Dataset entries
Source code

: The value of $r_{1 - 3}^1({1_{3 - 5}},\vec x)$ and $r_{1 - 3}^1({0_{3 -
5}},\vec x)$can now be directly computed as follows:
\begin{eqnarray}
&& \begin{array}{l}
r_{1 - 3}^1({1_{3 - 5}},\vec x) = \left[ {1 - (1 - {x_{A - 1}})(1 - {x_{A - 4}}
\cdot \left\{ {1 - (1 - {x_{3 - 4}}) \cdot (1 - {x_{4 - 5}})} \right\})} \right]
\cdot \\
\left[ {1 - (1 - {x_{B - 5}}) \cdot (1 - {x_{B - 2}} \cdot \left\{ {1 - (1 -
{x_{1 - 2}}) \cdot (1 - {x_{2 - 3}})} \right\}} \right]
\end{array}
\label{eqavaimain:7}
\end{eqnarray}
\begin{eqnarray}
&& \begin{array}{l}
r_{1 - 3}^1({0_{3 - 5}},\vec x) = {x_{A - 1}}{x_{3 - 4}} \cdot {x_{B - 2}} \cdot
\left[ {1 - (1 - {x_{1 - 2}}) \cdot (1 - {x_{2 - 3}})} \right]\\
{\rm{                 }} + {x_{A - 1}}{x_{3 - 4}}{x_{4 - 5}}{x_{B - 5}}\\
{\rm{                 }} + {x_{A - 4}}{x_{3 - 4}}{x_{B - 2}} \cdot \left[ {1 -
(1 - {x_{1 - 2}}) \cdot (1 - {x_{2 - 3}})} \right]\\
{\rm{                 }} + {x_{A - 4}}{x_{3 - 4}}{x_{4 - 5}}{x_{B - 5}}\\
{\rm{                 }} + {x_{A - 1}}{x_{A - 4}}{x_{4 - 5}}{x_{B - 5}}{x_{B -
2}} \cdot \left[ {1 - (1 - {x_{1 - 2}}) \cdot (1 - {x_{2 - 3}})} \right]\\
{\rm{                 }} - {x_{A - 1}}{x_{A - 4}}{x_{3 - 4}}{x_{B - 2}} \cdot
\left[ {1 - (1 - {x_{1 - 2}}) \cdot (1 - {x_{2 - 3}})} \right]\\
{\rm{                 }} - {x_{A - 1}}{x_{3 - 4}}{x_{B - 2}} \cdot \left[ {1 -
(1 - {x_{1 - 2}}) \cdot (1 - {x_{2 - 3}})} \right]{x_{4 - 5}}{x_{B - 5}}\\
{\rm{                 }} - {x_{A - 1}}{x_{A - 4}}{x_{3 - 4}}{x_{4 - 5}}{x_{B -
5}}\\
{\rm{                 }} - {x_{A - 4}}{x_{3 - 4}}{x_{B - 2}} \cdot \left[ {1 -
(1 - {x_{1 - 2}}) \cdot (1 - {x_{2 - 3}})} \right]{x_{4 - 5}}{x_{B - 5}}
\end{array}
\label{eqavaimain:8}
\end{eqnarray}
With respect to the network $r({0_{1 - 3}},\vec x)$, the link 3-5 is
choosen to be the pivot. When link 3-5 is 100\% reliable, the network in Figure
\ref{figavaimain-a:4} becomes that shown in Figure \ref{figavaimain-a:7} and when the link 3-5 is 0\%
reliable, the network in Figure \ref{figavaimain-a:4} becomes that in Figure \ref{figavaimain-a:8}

**Task description**
Copy out the records above without altering anything.

**Solution for this exercise**
Source code

: The value of $r_{1 - 3}^1({1_{3 - 5}},\vec x)$ and $r_{1 - 3}^1({0_{3 -
5}},\vec x)$can now be directly computed as follows:
\begin{eqnarray}
&& \begin{array}{l}
r_{1 - 3}^1({1_{3 - 5}},\vec x) = \left[ {1 - (1 - {x_{A - 1}})(1 - {x_{A - 4}}
\cdot \left\{ {1 - (1 - {x_{3 - 4}}) \cdot (1 - {x_{4 - 5}})} \right\})} \right]
\cdot \\
\left[ {1 - (1 - {x_{B - 5}}) \cdot (1 - {x_{B - 2}} \cdot \left\{ {1 - (1 -
{x_{1 - 2}}) \cdot (1 - {x_{2 - 3}})} \right\}} \right]
\end{array}
\label{eqavaimain:7}
\end{eqnarray}
\begin{eqnarray}
&& \begin{array}{l}
r_{1 - 3}^1({0_{3 - 5}},\vec x) = {x_{A - 1}}{x_{3 - 4}} \cdot {x_{B - 2}} \cdot
\left[ {1 - (1 - {x_{1 - 2}}) \cdot (1 - {x_{2 - 3}})} \right]\\
{\rm{                 }} + {x_{A - 1}}{x_{3 - 4}}{x_{4 - 5}}{x_{B - 5}}\\
{\rm{                 }} + {x_{A - 4}}{x_{3 - 4}}{x_{B - 2}} \cdot \left[ {1 -
(1 - {x_{1 - 2}}) \cdot (1 - {x_{2 - 3}})} \right]\\
{\rm{                 }} + {x_{A - 4}}{x_{3 - 4}}{x_{4 - 5}}{x_{B - 5}}\\
{\rm{                 }} + {x_{A - 1}}{x_{A - 4}}{x_{4 - 5}}{x_{B - 5}}{x_{B -
2}} \cdot \left[ {1 - (1 - {x_{1 - 2}}) \cdot (1 - {x_{2 - 3}})} \right]\\
{\rm{                 }} - {x_{A - 1}}{x_{A - 4}}{x_{3 - 4}}{x_{B - 2}} \cdot
\left[ {1 - (1 - {x_{1 - 2}}) \cdot (1 - {x_{2 - 3}})} \right]\\
{\rm{                 }} - {x_{A - 1}}{x_{3 - 4}}{x_{B - 2}} \cdot \left[ {1 -
(1 - {x_{1 - 2}}) \cdot (1 - {x_{2 - 3}})} \right]{x_{4 - 5}}{x_{B - 5}}\\
{\rm{                 }} - {x_{A - 1}}{x_{A - 4}}{x_{3 - 4}}{x_{4 - 5}}{x_{B -
5}}\\
{\rm{                 }} - {x_{A - 4}}{x_{3 - 4}}{x_{B - 2}} \cdot \left[ {1 -
(1 - {x_{1 - 2}}) \cdot (1 - {x_{2 - 3}})} \right]{x_{4 - 5}}{x_{B - 5}}
\end{array}
\label{eqavaimain:8}
\end{eqnarray}
With respect to the network $r({0_{1 - 3}},\vec x)$, the link 3-5 is
choosen to be the pivot. When link 3-5 is 100\% reliable, the network in Figure
\ref{figavaimain-a:4} becomes that shown in Figure \ref{figavaimain-a:7} and when the link 3-5 is 0\%
reliable, the network in Figure \ref{figavaimain-a:4} becomes that in Figure \ref{figavaimain-a:8}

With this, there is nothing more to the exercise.